### BRIEF
Find the line in the entries below that contains "площади дома или". Repeat it exactly, and every line after it through the line that contains "варианту нынешней реализации".

START MATERIAL TO PROCESS

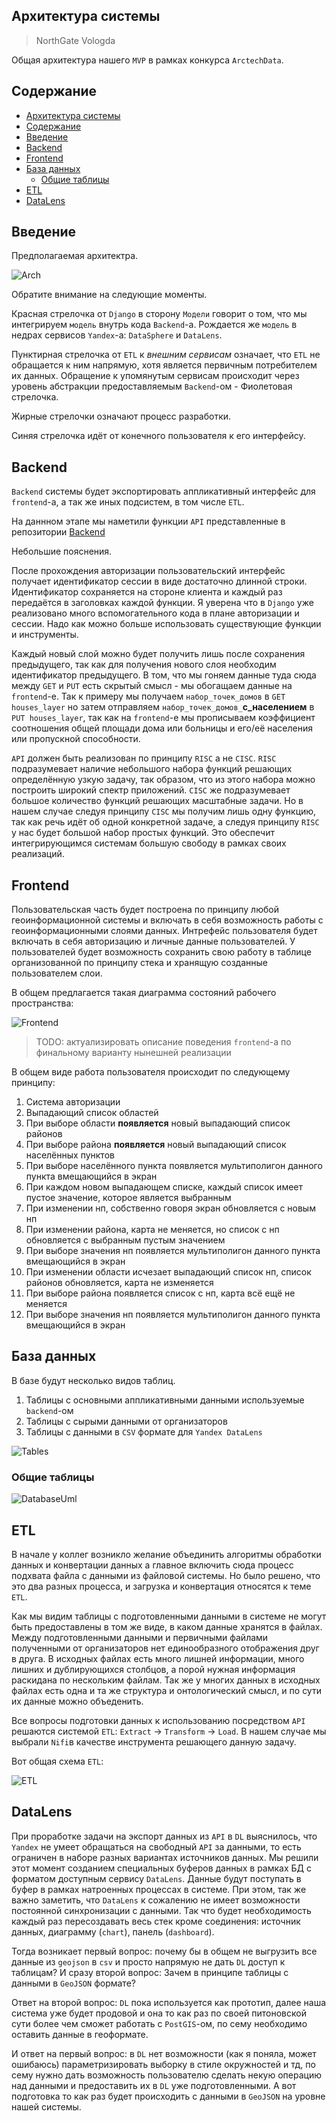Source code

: ## Архитектура системы

> NorthGate Vologda

Общая архитектура нашего `MVP` в рамках конкурса `ArctechData`.

## Содержание

- [Архитектура системы](#архитектура-системы)
- [Содержание](#содержание)
- [Введение](#введение)
- [Backend](#backend)
- [Frontend](#frontend)
- [База данных](#база-данных)
  - [Общие таблицы](#общие-таблицы)
- [ETL](#etl)
- [DataLens](#datalens)

## Введение

Предполагаемая архитектра.

![Arch](img/arch.jpg)

Обратите внимание на следующие моменты.

Красная стрелочка от `Django` в сторону `Модели` говорит
о том, что мы интегрируем `модель` внутрь кода `Backend`-а. Рождается же
`модель` в недрах сервисов `Yandex`-а: `DataSphere` и `DataLens`.

Пунктирная стрелочка от `ETL` к *внешним сервисам* означает, что `ETL` не
обращается к ним напрямую, хотя является первичным потребителем их данных.
Обращение к упомянутым сервисам происходит через уровень абстракции
предоставляемым `Backend`-ом - Фиолетовая стрелочка.

Жирные стрелочки означают процесс разработки.

Синяя стрелочка идёт от конечного пользователя к его интерфейсу.

## Backend

`Backend` системы будет экспортировать аппликативный интерфейс для
`frontend`-а, а так же иных подсистем, в том числе `ETL`.

На даннном этапе мы наметили функции `API` представленные в репозитории [Backend](https://github.com/NorthGateVologda/NorthGateBackend)

Небольшие пояснения.

После прохождения авторизации пользовательский интерфейс получает
идентификатор сессии в виде достаточно длинной строки. Идентификатор
сохраняется на стороне клиента и каждый раз передаётся в заголовках каждой
функции. Я уверена что в `Django` уже реализовано много вспомогательного кода
в плане авторизации и сессии. Надо как можно больше использовать существующие
функции и инструменты.

Каждый новый слой можно будет получить лишь после сохранения предыдущего, так
как для получения нового слоя необходим идентификатор предыдущего. В том, что
мы гоняем данные туда сюда между `GET` и `PUT` есть скрытый смысл - мы
обогащаем данные на `frontend`-е. Так к примеру мы получаем
`набор_точек_домов` в `GET houses_layer` но затем отправляем
`набор_точек_домов_`**с_населением** в `PUT houses_layer`, так как на
`frontend`-е мы прописываем коэффициент соотношения общей площади дома или
больницы и его/её населения или пропускной способности.

`API` должен быть реализован по принципу `RISC` а не `CISC`. `RISC`
подразумевает наличие небольшого набора функций решающих определённую узкую
задачу, так образом, что из этого набора можно построить широкий спектр
приложений. `CISC` же подразумевает большое количество функций решающих
масштабные задачи. Но в нашем случае следуя принципу `CISC` мы получим лишь
одну функцию, так как речь идёт об одной конкретной задаче, а следуя принципу
`RISC` у нас будет большой набор простых функций. Это обеспечит
интегрирующимся системам большую свободу в рамках своих реализаций.

## Frontend

Пользовательская часть будет построена по принципу любой геоинформационной
системы и включать в себя возможность работы с геоинформационными слоями
данных. Интрефейс пользователя будет включать в себя авторизацию и личные
данные пользователей. У пользователей будет возможность сохранить свою
работу в таблице организованной по принципу стека и хранящую созданные
пользователем слои.

В общем предлагается такая диаграмма состояний рабочего пространства:

![Frontend](out/frontend/frontend.svg)

> TODO: актуализировать описание поведения `frontend`-а по финальному
> варианту нынешней реализации

В общем виде работа пользователя происходит по следующему принципу:

1. Система авторизации
2. Выпадающий список областей
3. При выборе области **появляется** новый выпадающий список районов
4. При выборе района **появляется** новый выпадающий список населённых пунктов
5. При выборе населённого пункта появляется мультиполигон данного пункта
   вмещающийся в экран
6. При каждом новом выпадающем списке, каждый список имеет пустое значение,
   которое является выбранным
7. При изменении нп, собственно говоря экран обновляется с новым нп
8. При изменении района, карта не меняется, но список с нп обновляется с
   выбранным пустым значением
9.  При выборе значения нп появляется мультиполигон данного пункта вмещающийся
    в экран
10. При изменении области исчезает выпадающий список нп, список районов
    обновляется, карта не изменяется
11. При выборе района появляется список с нп, карта всё ещё не меняется
12. При выборе значения нп появляется мультиполигон данного пункта вмещающийся
    в экран

## База данных

В базе будут несколько видов таблиц.

1. Таблицы с основными аппликативными данными используемые `backend`-ом
2. Таблицы с сырыми данными от организаторов
3. Таблицы с данными в `CSV` формате для `Yandex DataLens`

![Tables](out/tables/tables.svg)

### Общие таблицы

![DatabaseUml](out/database-uml/database.svg)

## ETL

В начале у коллег возникло желание объединить алгоритмы обработки данных и
конвертации данных а главное включить сюда процесс подхвата файла с данными
из файловой системы. Но было решено, что это два разных процесса, и загрузка
и конвертация относятся к теме `ETL`.

Как мы видим таблицы с подготовленными данными в системе не могут быть
предоставлены в том же виде, в каком данные хранятся в файлах. Между
подготовленными данными и первичными файлами полученными от организаторов нет
единообразного отображения друг в друга. В исходных файлах есть много лишней
информации, много лишних и дублирующихся столбцов, а порой нужная информация
раскидана по нескольким файлам. Так же у многих данных в исходных файлах есть
одна и та же структура и онтологический смысл, и по сути их данные можно
объеденить.

Все вопросы подготовки данных к использованию посредством `API` решаются
системой `ETL`: `Extract` -> `Transform` -> `Load`. В нашем случае мы выбрали
`Nifi`в качестве инструмента решающего данную задачу.

Вот общая схема `ETL`:

![ETL](out/etl/etl.svg)

## DataLens

При проработке задачи на экспорт данных из `API` в `DL` выяснилось, что
`Yandex` не умеет обращаться на свободный `API` за данными, то есть ограничен
в наборе разных вариантах источников данных. Мы решили этот момент созданием
специальных буферов данных в рамках БД с форматом доступным сервису
`DataLens`. Данные будут поступать в буфер в рамках натроенных процессах в
системе. При этом, так же важно заметить, что `DataLens` к сожалению не
имеет возможности постоянной синхронизации с данными. Так что будет
необходимость каждый раз пересоздавать весь стек кроме соединения:
источник данных, диаграмму (`chart`), панель (`dashboard`).

Тогда возникает первый вопрос: почему бы в общем не выгрузить все данные из
`geojson` в `csv` и просто напрямую не дать `DL` доступ к таблицам?
И сразу второй вопрос: Зачем в принципе таблицы с данными в `GeoJSON` формате?

Ответ на второй вопрос: `DL` пока используется как прототип, далее наша система
уже будет продовой и она то как раз по своей питоновской сути более чем сможет
работать с `PostGIS`-ом, по сему необходимо оставить данные в геоформате.

И ответ на первый вопрос: в `DL` нет возможности (как я поняла, может ошибаюсь)
параметризировать выборку в стиле окружностей и тд, по сему нужно дать
возможность пользователю сделать некую операцию над данными и предоставить их
в `DL` уже подготовленными. А вот подготовка то как раз будет происходить с
данными в `GeoJSON` на уровне нашей системы.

END MATERIAL TO PROCESS

### OUTPUT OF THE EXERCISE
`frontend`-е мы прописываем коэффициент соотношения общей площади дома или
больницы и его/её населения или пропускной способности.

`API` должен быть реализован по принципу `RISC` а не `CISC`. `RISC`
подразумевает наличие небольшого набора функций решающих определённую узкую
задачу, так образом, что из этого набора можно построить широкий спектр
приложений. `CISC` же подразумевает большое количество функций решающих
масштабные задачи. Но в нашем случае следуя принципу `CISC` мы получим лишь
одну функцию, так как речь идёт об одной конкретной задаче, а следуя принципу
`RISC` у нас будет большой набор простых функций. Это обеспечит
интегрирующимся системам большую свободу в рамках своих реализаций.

## Frontend

Пользовательская часть будет построена по принципу любой геоинформационной
системы и включать в себя возможность работы с геоинформационными слоями
данных. Интрефейс пользователя будет включать в себя авторизацию и личные
данные пользователей. У пользователей будет возможность сохранить свою
работу в таблице организованной по принципу стека и хранящую созданные
пользователем слои.

В общем предлагается такая диаграмма состояний рабочего пространства:

![Frontend](out/frontend/frontend.svg)

> TODO: актуализировать описание поведения `frontend`-а по финальному
> варианту нынешней реализации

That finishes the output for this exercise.